Question

You are told that 1331 is a perfect cube. Can you guess without factorization what is its cube root? Similarly, guess the cube roots of 4913, 12167, 32768

Answer 1

Firstly, we will make groups of three digits starting from the rightmost digit of the number as ${\displaystyle \overline{1}\overline{331}}$.

There are 2 groups, 1 and 331, in it.

Considering 331,

The digit at its unit place is 1. We know that if the digit 1 is at the end of a perfect cube number, then its cube root will have its unit place digit as 1 only. Therefore, the unit place digit of the required cube root can be taken as 1.

Taking the other group i.e., 1,

The cube of 1 exactly matches with the number of the second group. Therefore, the tens digit of our cube root will be taken as the unit place of the smaller number whose cube is near to the number of the second group i.e., 1 itself. 1 will be taken as tens place of the cube root of 1331.

Hence,  ${\displaystyle \sqrt[3]{1331}=11}$

The cube root of 4913 has to be calculated.

We will make groups of three digits starting from the rightmost digit of 4913, as ${\displaystyle \overline{4}\overline{913}}$. The groups are 4 and 913.

Considering the group 913,

The number 913 ends with 3. We know that if the digit 3 is at the end of a perfect cube number, then its cube root will have its unit place digit as 7 only. Therefore, the unit place digit of the required cube root is taken as 7.

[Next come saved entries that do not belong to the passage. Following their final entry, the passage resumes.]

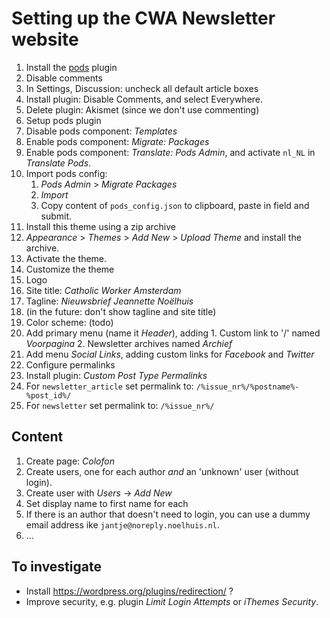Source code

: # Setting up the CWA Newsletter website

1. Install the [pods](https://wordpress.org/plugins/pods/) plugin
2. Disable comments
  1. In Settings, Discussion: uncheck all default article boxes
  2. Install plugin: Disable Comments, and select Everywhere.
  3. Delete plugin: Akismet (since we don't use commenting)
3. Setup pods plugin
  1. Disable pods component: _Templates_
  2. Enable pods component: _Migrate: Packages_
  3. Enable pods component: _Translate: Pods Admin_, and activate `nl_NL` in _Translate Pods_.
  4. Import pods config:
      1. _Pods Admin_ > _Migrate Packages_
      2. _Import_
      3. Copy content of `pods_config.json` to clipboard, paste in field and submit.
4. Install this theme using a zip archive
  1. _Appearance_ > _Themes_ > _Add New_ > _Upload Theme_ and install the archive.
  2. Activate the theme.
5. Customize the theme
  1. Logo
  2. Site title: _Catholic Worker Amsterdam_
  3. Tagline: _Nieuwsbrief Jeannette Noëlhuis_
  4. (in the future: don't show tagline and site title)
  5. Color scheme: (todo)
  6. Add primary menu (name it _Header_), adding
    1. Custom link to '/' named _Voorpagina_
    2. Newsletter archives named _Archief_
  7. Add menu _Social Links_, adding custom links for _Facebook_ and _Twitter_
6. Configure permalinks
  1. Install plugin: _Custom Post Type Permalinks_
  2. For `newsletter_article` set permalink to: `/%issue_nr%/%postname%-%post_id%/`
  3. For `newsletter` set permalink to: `/%issue_nr%/`

## Content
1. Create page: _Colofon_
2. Create users, one for each author _and_ an 'unknown' user (without login).
  1. Create user with _Users_ -> _Add New_
  2. Set display name to first name for each
  3. If there is an author that doesn't need to login, you can use a dummy
     email address ike `jantje@noreply.noelhuis.nl`.
3. ...

## To investigate

- Install https://wordpress.org/plugins/redirection/ ?
- Improve security, e.g. plugin _Limit Login Attempts_ or _iThemes Security_.
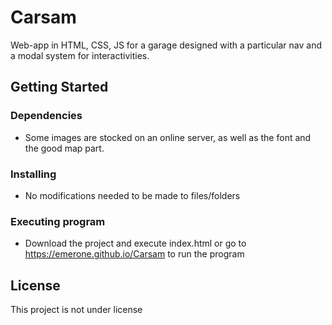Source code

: # Carsam

Web-app in HTML, CSS, JS for a garage designed with a particular nav and a modal system for interactivities.

## Getting Started

### Dependencies

* Some images are stocked on an online server, as well as the font and the good map part. 

### Installing

* No modifications needed to be made to files/folders

### Executing program

* Download the project and execute index.html or go to https://emerone.github.io/Carsam to run the program

## License

This project is not under license

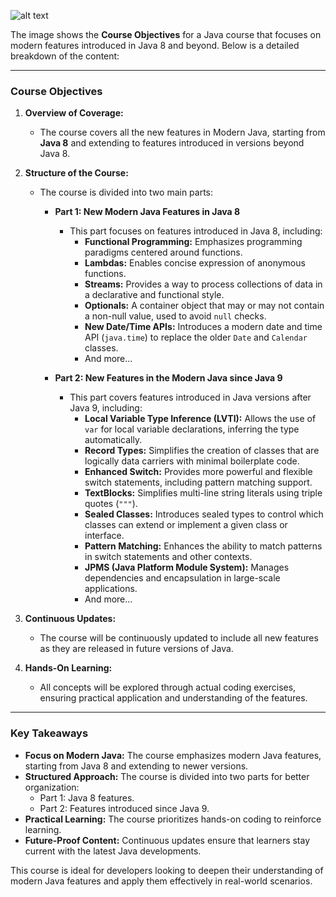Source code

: ![alt text](Course-Objectives.png)

The image shows the **Course Objectives** for a Java course that focuses on modern features introduced in Java 8 and beyond. Below is a detailed breakdown of the content:

---

### **Course Objectives**
1. **Overview of Coverage:**
   - The course covers all the new features in Modern Java, starting from **Java 8** and extending to features introduced in versions beyond Java 8.

2. **Structure of the Course:**
   - The course is divided into two main parts:
     - **Part 1: New Modern Java Features in Java 8**
       - This part focuses on features introduced in Java 8, including:
         - **Functional Programming:** Emphasizes programming paradigms centered around functions.
         - **Lambdas:** Enables concise expression of anonymous functions.
         - **Streams:** Provides a way to process collections of data in a declarative and functional style.
         - **Optionals:** A container object that may or may not contain a non-null value, used to avoid `null` checks.
         - **New Date/Time APIs:** Introduces a modern date and time API (`java.time`) to replace the older `Date` and `Calendar` classes.
         - And more...

     - **Part 2: New Features in the Modern Java since Java 9**
       - This part covers features introduced in Java versions after Java 9, including:
         - **Local Variable Type Inference (LVTI):** Allows the use of `var` for local variable declarations, inferring the type automatically.
         - **Record Types:** Simplifies the creation of classes that are logically data carriers with minimal boilerplate code.
         - **Enhanced Switch:** Provides more powerful and flexible switch statements, including pattern matching support.
         - **TextBlocks:** Simplifies multi-line string literals using triple quotes (`"""`).
         - **Sealed Classes:** Introduces sealed types to control which classes can extend or implement a given class or interface.
         - **Pattern Matching:** Enhances the ability to match patterns in switch statements and other contexts.
         - **JPMS (Java Platform Module System):** Manages dependencies and encapsulation in large-scale applications.
         - And more...

3. **Continuous Updates:**
   - The course will be continuously updated to include all new features as they are released in future versions of Java.

4. **Hands-On Learning:**
   - All concepts will be explored through actual coding exercises, ensuring practical application and understanding of the features.

---

### **Key Takeaways**
- **Focus on Modern Java:** The course emphasizes modern Java features, starting from Java 8 and extending to newer versions.
- **Structured Approach:** The course is divided into two parts for better organization:
  - Part 1: Java 8 features.
  - Part 2: Features introduced since Java 9.
- **Practical Learning:** The course prioritizes hands-on coding to reinforce learning.
- **Future-Proof Content:** Continuous updates ensure that learners stay current with the latest Java developments.

This course is ideal for developers looking to deepen their understanding of modern Java features and apply them effectively in real-world scenarios.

Taking the other group i.e., 4,

We know that, 1³ = 1 and 2³ = 8

Also, 1 < 4 < 8

Therefore, 1 will be taken at the tens place of the required cube root.

Thus, ${\displaystyle \sqrt[3]{4913}=17}$

The cube root of 12167 has to be calculated.

We will make groups of three digits starting from the rightmost digit of the number 12167, as ${\displaystyle \overline{12} \overline{167}}$ The groups are 12 and 167.

Considering the group 167,

167 ends with 7. We know that if the digit 7 is at the end of a perfect cube number, then its cube root will have its unit place digit as 3 only. Therefore, the unit place digit of the required cube root can be taken as 3.

Taking the other group i.e., 12,

We know that, 2³ = 8 and 3³ = 27

Also, 8 < 12 < 27

2 is smaller between 2 and 3. Therefore, 2 will be taken at the tens place of the required cube root.

Thus, ${\displaystyle \sqrt[3]{12167}=23}$

The cube root of 32768 has to be calculated.

We will make groups of three digits starting from the rightmost digit of the number 32768, as ${\displaystyle \overline{32} \overline{768}}$

Considering the group 768,

768 ends with 8. We know that if the digit 8 is at the end of a perfect cube number, then its cube root will have its unit place digit as 2 only. Therefore, the unit place digit of the required cube root will be taken as 2.

Taking the other group i.e., 32,

We know that, 3³ = 27 and 4³ = 64

Also, 27 < 32 < 64

3 is smaller between 3 and 4. Therefore, 3 will be taken at the tens place of the required cube root.

Thus, ${\displaystyle \sqrt[3]{32768}=32}$